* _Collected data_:

......

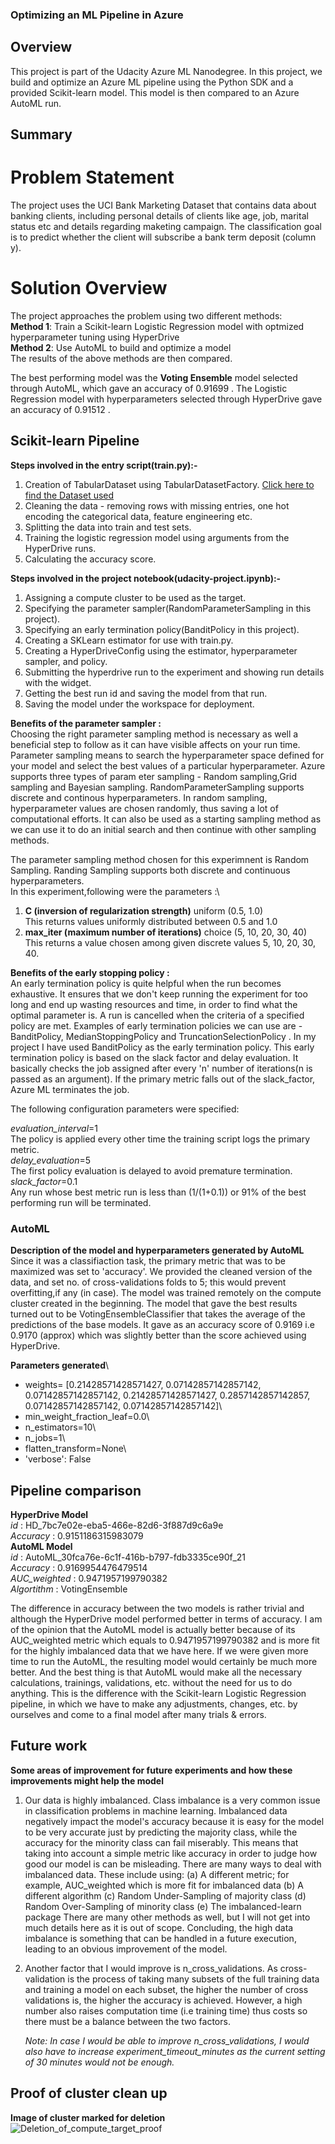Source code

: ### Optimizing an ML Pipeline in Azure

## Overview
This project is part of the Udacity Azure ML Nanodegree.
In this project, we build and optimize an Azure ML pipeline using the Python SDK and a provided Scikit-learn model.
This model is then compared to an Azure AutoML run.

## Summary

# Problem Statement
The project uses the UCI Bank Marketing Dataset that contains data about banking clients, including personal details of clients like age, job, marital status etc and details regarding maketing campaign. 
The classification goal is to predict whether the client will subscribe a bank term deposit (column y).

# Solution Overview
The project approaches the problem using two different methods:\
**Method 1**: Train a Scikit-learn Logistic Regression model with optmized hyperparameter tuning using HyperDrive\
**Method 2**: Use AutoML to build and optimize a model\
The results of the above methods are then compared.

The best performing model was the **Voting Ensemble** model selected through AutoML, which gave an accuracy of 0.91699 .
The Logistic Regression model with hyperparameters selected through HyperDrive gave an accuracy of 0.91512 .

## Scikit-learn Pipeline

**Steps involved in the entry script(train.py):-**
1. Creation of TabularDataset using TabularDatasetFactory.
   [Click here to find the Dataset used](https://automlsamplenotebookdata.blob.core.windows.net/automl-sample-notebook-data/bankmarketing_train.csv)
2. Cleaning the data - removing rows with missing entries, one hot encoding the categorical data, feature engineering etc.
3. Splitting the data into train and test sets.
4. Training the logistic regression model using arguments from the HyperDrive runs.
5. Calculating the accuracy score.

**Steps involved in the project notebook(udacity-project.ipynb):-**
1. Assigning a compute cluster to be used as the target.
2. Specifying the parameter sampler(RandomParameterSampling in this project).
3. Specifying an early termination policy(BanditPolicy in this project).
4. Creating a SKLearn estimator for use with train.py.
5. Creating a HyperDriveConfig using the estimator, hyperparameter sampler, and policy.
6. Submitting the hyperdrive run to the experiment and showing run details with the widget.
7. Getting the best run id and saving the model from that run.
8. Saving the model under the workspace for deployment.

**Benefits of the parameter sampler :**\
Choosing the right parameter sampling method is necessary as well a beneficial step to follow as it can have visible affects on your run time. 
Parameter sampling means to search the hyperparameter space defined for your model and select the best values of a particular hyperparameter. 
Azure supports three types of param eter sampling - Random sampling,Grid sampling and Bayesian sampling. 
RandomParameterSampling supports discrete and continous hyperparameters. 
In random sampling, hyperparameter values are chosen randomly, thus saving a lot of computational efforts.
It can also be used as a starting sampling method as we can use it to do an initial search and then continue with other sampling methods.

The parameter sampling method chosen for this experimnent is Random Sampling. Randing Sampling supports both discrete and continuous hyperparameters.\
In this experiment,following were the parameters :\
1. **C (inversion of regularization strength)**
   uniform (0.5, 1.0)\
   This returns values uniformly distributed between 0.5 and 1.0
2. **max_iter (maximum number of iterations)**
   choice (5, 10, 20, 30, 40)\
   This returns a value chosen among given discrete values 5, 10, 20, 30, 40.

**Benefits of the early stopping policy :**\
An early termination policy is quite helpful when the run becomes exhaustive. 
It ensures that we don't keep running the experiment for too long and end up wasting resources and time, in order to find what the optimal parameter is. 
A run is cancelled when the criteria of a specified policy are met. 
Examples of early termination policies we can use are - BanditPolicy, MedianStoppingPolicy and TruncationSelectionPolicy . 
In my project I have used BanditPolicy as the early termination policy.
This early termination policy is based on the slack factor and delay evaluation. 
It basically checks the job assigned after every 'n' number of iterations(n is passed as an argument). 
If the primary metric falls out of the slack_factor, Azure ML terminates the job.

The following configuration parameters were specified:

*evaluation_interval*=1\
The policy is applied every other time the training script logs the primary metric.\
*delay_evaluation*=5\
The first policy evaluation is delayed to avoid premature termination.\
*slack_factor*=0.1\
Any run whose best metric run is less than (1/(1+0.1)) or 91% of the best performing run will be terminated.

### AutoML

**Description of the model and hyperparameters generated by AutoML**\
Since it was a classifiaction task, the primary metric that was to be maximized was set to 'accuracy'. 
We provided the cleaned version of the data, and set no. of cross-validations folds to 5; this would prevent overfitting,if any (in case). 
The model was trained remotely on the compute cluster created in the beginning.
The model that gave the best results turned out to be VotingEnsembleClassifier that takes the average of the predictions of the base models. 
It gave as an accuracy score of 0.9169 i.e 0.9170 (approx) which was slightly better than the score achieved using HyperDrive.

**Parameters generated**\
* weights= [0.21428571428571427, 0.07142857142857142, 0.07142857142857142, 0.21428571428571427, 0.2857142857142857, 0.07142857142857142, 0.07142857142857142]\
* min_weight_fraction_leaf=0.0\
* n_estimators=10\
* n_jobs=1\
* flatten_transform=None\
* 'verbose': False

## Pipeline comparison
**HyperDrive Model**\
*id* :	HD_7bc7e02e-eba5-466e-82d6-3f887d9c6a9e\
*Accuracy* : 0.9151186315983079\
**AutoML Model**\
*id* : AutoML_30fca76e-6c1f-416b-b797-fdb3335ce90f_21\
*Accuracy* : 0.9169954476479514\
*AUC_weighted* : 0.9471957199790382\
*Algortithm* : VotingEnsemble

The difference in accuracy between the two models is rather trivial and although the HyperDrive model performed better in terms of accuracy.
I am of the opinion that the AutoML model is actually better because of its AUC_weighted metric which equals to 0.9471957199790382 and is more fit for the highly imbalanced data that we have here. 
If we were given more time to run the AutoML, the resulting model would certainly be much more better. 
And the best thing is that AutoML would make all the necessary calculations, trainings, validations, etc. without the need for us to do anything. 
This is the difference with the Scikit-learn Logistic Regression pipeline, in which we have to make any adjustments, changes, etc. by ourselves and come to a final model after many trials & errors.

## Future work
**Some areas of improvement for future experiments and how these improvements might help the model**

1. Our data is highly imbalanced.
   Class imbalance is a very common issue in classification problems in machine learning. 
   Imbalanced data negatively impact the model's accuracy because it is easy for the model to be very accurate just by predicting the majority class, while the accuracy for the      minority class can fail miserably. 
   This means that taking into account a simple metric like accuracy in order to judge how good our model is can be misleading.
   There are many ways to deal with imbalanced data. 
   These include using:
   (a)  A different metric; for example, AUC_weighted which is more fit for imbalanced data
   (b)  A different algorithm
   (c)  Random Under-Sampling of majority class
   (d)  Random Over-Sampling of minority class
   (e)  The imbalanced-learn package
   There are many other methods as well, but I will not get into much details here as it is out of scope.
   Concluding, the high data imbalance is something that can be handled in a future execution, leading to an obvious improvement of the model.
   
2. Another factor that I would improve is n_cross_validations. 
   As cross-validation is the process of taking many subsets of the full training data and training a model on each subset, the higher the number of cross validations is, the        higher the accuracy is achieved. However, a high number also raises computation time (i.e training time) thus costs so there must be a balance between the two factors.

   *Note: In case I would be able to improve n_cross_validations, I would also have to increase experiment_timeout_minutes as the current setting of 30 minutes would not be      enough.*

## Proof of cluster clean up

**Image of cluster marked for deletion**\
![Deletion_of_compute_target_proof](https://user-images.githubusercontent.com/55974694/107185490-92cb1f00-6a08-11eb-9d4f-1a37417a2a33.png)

......

* _Task to carry out_:
Answer with one number, namely how many lines in the records contain the string "from".

* _Exercise answer_:
2